14) The parties agree that they will execute and file, within five business days of the Signature Date, any and all necessary documents to discontinue the prosecution of the Action, including all counterclaims, with prejudice, and that each party shall bear its own costs and fees incurred in connection with the Action.
15) TruePosition agrees to offer to purchase at least twenty million U.S. dollars ($20,000,000) worth of geolocation hardware and/or related goods and services from Xxxxxx between the date hereof and October 1, 2006, provided that Xxxxxx shall match prices and other material terms and conditions offered to TruePosition by its other suppliers of such geolocation hardware and/or goods and services, without regard to quantity commitments.

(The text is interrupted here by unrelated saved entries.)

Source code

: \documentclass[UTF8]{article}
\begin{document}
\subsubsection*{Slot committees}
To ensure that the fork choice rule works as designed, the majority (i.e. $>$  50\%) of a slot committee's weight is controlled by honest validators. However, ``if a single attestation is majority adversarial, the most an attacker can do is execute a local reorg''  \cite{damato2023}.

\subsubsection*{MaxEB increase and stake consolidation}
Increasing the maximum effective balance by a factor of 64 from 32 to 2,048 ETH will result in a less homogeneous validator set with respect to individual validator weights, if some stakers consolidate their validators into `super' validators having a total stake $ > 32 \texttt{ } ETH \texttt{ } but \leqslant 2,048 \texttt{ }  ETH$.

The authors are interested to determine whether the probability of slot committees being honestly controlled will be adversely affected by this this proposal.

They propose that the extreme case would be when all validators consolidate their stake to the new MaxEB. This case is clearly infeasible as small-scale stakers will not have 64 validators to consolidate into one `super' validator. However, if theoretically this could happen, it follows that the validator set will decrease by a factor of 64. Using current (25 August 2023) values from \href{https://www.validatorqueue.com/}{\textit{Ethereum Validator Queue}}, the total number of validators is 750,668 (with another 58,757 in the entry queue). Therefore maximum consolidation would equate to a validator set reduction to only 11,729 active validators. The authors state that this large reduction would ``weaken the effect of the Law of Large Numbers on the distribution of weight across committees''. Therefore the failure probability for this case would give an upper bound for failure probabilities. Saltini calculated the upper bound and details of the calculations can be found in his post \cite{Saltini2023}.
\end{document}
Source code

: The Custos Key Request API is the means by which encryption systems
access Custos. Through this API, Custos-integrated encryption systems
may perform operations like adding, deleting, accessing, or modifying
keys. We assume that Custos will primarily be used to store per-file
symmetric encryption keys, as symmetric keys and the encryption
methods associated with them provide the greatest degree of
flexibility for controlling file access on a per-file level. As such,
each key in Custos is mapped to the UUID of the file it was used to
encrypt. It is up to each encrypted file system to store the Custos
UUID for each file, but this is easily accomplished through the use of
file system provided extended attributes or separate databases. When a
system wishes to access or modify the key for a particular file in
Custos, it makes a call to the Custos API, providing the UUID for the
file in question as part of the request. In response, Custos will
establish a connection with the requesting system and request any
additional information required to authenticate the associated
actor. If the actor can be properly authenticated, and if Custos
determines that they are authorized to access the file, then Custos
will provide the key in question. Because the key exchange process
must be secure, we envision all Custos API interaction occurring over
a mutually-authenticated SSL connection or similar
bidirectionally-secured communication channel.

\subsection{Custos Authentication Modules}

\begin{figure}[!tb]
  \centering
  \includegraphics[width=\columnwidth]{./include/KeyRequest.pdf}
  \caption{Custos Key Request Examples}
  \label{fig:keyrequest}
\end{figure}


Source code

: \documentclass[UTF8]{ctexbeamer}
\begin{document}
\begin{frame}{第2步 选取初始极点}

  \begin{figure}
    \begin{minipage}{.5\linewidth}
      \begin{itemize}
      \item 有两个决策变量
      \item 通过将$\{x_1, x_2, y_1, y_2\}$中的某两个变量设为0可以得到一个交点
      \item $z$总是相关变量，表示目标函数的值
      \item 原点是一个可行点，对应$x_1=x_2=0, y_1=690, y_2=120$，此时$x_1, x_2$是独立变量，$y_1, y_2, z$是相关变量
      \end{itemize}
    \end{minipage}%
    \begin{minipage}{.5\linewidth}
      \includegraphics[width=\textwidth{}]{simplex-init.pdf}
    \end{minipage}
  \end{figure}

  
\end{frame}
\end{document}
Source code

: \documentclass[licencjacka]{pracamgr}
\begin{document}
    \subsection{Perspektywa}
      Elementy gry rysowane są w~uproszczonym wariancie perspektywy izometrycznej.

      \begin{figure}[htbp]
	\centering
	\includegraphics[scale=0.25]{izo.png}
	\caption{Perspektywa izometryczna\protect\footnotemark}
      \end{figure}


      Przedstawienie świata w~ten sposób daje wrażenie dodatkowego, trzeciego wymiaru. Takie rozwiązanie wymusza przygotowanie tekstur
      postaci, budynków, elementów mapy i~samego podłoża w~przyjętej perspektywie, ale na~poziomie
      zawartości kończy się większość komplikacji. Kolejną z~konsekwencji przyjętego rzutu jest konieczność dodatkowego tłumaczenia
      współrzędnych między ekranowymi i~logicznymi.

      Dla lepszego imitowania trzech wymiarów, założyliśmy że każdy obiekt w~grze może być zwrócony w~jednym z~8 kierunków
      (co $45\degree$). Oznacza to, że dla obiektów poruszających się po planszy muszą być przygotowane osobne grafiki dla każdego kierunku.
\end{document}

a) Nothing herein shall require either party to disclose confidential, competitively sensitive documents or information to each other, such as, by way of example, price and cost information, and disclosure of such information is expressly prohibited. Notwithstanding the foregoing, TruePosition shall provide Xxxxxx with such technical information as is necessary to permit Xxxxxx to provide the requested goods and/or services and that is made available to other contract manufacturers in connection with soliciting bids or proposals for provision of such goods or services.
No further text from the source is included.